In questo arco temporale tra l’oggi ed il domani, l’ANCE ritiene che la causa dei ritardi sia il CIPE, sia la burocrazia connessa alla realizzazione delle opere e non il chiaro desiderio di una classe politica emergente di voler contare in un mercato degli appalti anche a costo di soffocarlo con nuove ed aggiuntive regole. Questo obiettivo non è stato raggiunto del tutto grazie al regime transitorio previsto all’articolo 216 del nuovo Codice degli Appalti, la stessa classe dirigente, infatti,   si rese conto che i nuovi processi autorizzativi avrebbero potuto bloccare definitivamente e da subito il mercato degli appalti, con un ritorno politico negativo ed impossibile da gestire.

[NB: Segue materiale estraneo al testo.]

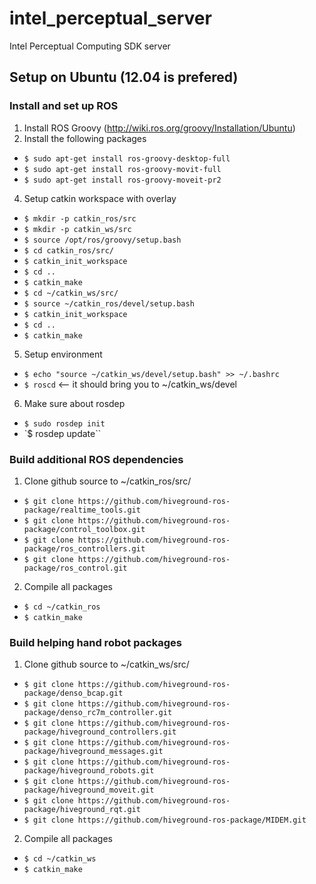 # intel_perceptual_server

Intel Perceptual Computing SDK server

## Setup on Ubuntu (12.04 is prefered)
### Install and set up ROS
1. Install ROS Groovy (http://wiki.ros.org/groovy/Installation/Ubuntu)
2. Install the following packages
  * `$ sudo apt-get install ros-groovy-desktop-full`
  * `$ sudo apt-get install ros-groovy-movit-full`
  * `$ sudo apt-get install ros-groovy-moveit-pr2` 
4. Setup catkin workspace with overlay
  * `$ mkdir -p catkin_ros/src`
  * `$ mkdir -p catkin_ws/src`
  * `$ source /opt/ros/groovy/setup.bash`
  * `$ cd catkin_ros/src/`
  * `$ catkin_init_workspace`
  * `$ cd ..`
  * `$ catkin_make`
  * `$ cd ~/catkin_ws/src/`
  * `$ source ~/catkin_ros/devel/setup.bash`
  * `$ catkin_init_workspace`
  * `$ cd ..`
  * `$ catkin_make`
5. Setup environment
  * `$ echo "source ~/catkin_ws/devel/setup.bash" >> ~/.bashrc`
  * `$ roscd` <-- it should bring you to ~/catkin_ws/devel
6. Make sure about rosdep
  * `$ sudo rosdep init`
  * `$ rosdep update``

### Build additional ROS dependencies
1. Clone github source to ~/catkin_ros/src/
  * `$ git clone https://github.com/hiveground-ros-package/realtime_tools.git`
  * `$ git clone https://github.com/hiveground-ros-package/control_toolbox.git`
  * `$ git clone https://github.com/hiveground-ros-package/ros_controllers.git`
  * `$ git clone https://github.com/hiveground-ros-package/ros_control.git`
2. Compile all packages
  * `$ cd ~/catkin_ros`
  * `$ catkin_make`

### Build helping hand robot packages
1. Clone github source to ~/catkin_ws/src/
  * `$ git clone https://github.com/hiveground-ros-package/denso_bcap.git`
  * `$ git clone https://github.com/hiveground-ros-package/denso_rc7m_controller.git`
  * `$ git clone https://github.com/hiveground-ros-package/hiveground_controllers.git`
  * `$ git clone https://github.com/hiveground-ros-package/hiveground_messages.git`
  * `$ git clone https://github.com/hiveground-ros-package/hiveground_robots.git`
  * `$ git clone https://github.com/hiveground-ros-package/hiveground_moveit.git`
  * `$ git clone https://github.com/hiveground-ros-package/hiveground_rqt.git`
  * `$ git clone https://github.com/hiveground-ros-package/MIDEM.git`
2. Compile all packages
  * `$ cd ~/catkin_ws`
  * `$ catkin_make`


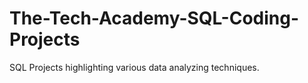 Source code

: # The-Tech-Academy-SQL-Coding-Projects

SQL Projects highlighting various data analyzing techniques.
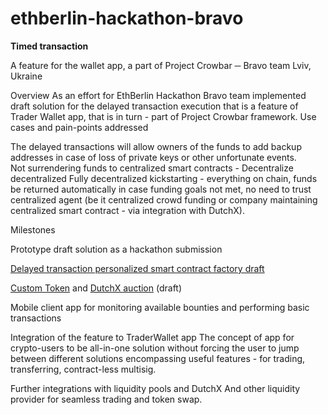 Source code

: # ethberlin-hackathon-bravo
 

**Timed transaction**

A feature for the wallet app, a part of Project Crowbar
─
Bravo team
Lviv, Ukraine

Overview
As an effort for EthBerlin Hackathon Bravo team implemented draft solution for the delayed transaction execution that is a feature of Trader Wallet app, that is in turn -  part of Project Crowbar framework. 
Use cases and pain-points addressed

The delayed transactions will allow owners of the funds to add backup addresses in case of loss of private keys or other unfortunate events.  
Not surrendering funds to centralized smart contracts - Decentralize decentralized
Fully decentralized kickstarting - everything on chain, funds be returned automatically in case funding goals not met, no need to trust centralized agent (be it centralized crowd funding or company maintaining centralized smart contract - via integration with DutchX).

Milestones

Prototype draft solution as a hackathon submission

[Delayed transaction personalized smart contract factory draft](https://rinkeby.etherscan.io/address/0xf30396d65fbbb29b90d8c2f8bc489bca3446d6b1)

[Custom Token](https://rinkeby.etherscan.io/token/0xf30396d65fbbb29b90d8c2f8bc489bca3446d6b1) and [DutchX auction](https://rinkeby.etherscan.io/tx/0x2793834e84cb8485d657fbbe40f3e58753bb982d8e6464ebf50be8450d8a8294) (draft)


Mobile client app for monitoring available bounties and performing basic transactions


Integration of the feature to TraderWallet app
The concept of app for crypto-users to be all-in-one solution without forcing the user to jump between different solutions  encompassing useful features - for trading, transferring, contract-less multisig.

Further integrations with liquidity pools and DutchX 
And other liquidity provider for seamless trading and token swap.
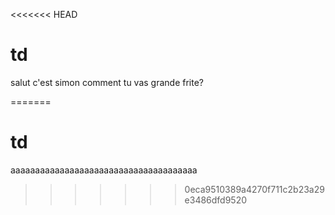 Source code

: <<<<<<< HEAD
# td 
salut c'est simon
comment tu vas grande frite?

=======
# td
aaaaaaaaaaaaaaaaaaaaaaaaaaaaaaaaaaaaaa
>>>>>>> 0eca9510389a4270f711c2b23a29e3486dfd9520
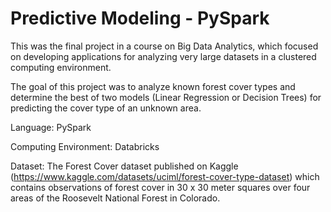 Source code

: # Predictive Modeling - PySpark

This was the final project in a course on Big Data Analytics, which focused on developing applications for analyzing very large datasets in a clustered computing environment.

The goal of this project was to analyze known forest cover types and determine the best of two models (Linear Regression or Decision Trees) for predicting the cover type of an unknown area.

Language: PySpark

Computing Environment: Databricks

Dataset: The Forest Cover dataset published on Kaggle (https://www.kaggle.com/datasets/uciml/forest-cover-type-dataset) which contains observations of forest cover in 30 x 30 meter squares
over four areas of the Roosevelt National Forest in Colorado.
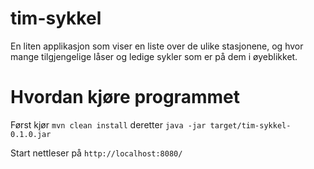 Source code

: # tim-sykkel
En liten applikasjon som viser en liste over de ulike stasjonene, og hvor mange tilgjengelige låser og ledige sykler som er på dem i øyeblikket.

# Hvordan kjøre programmet
Først kjør `mvn clean install` deretter `java -jar target/tim-sykkel-0.1.0.jar`

Start nettleser på `http://localhost:8080/`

Far partire subito una riforma profonda del codice appalti avrebbe trovato, come poi è avvenuto, imprese impreparate a gestire il cambiamento, perché già ampiamente avviate in un ciclo negativo di sottocapitalizzazione per mancate escussioni di pagamenti ed avrebbe buttato alle ortiche anni di accumulazioni di capitale pubblico da destinare alle grandi opere.

Così la dissimulazione della realtà ha frainteso lo stato effettivo  della natura economica delle cose, ed ha prodotto, produce e, purtroppo, produrrà danni economici difficilmente recuperabili. sia nell’immediato che nel futuro, azzerando anche quanto di buono fa il CIPE, che non ha mai approvato i progetti, ma solo la localizzazione delle opere per effetto della volontà delle Regioni e la loro copertura finanziaria.

La vera vittima è il mercato degli appalti italiano e le imprese italiane a rischio di estinzione,  il nuovo codice l’arma del delitto, il mandante una politica di parte e miope.

In una democrazia ampia e rappresentativa come la nostra, il CIPE compie uno degli atti massimi di governo del territorio e le sue funzioni, oggi particolarmente svilite, permettono l’emersione delle scelte di impiego di fonti pubbliche che altrimenti rimarrebbero nelle segrete stanze dei bottoni.

Gli altri la chiamano burocrazia, ma la vera trasparenza democratica richiederebbe non una falsa urgenza nell’approvazione delle scelte, ma una sana e corretta verifica delle stesse.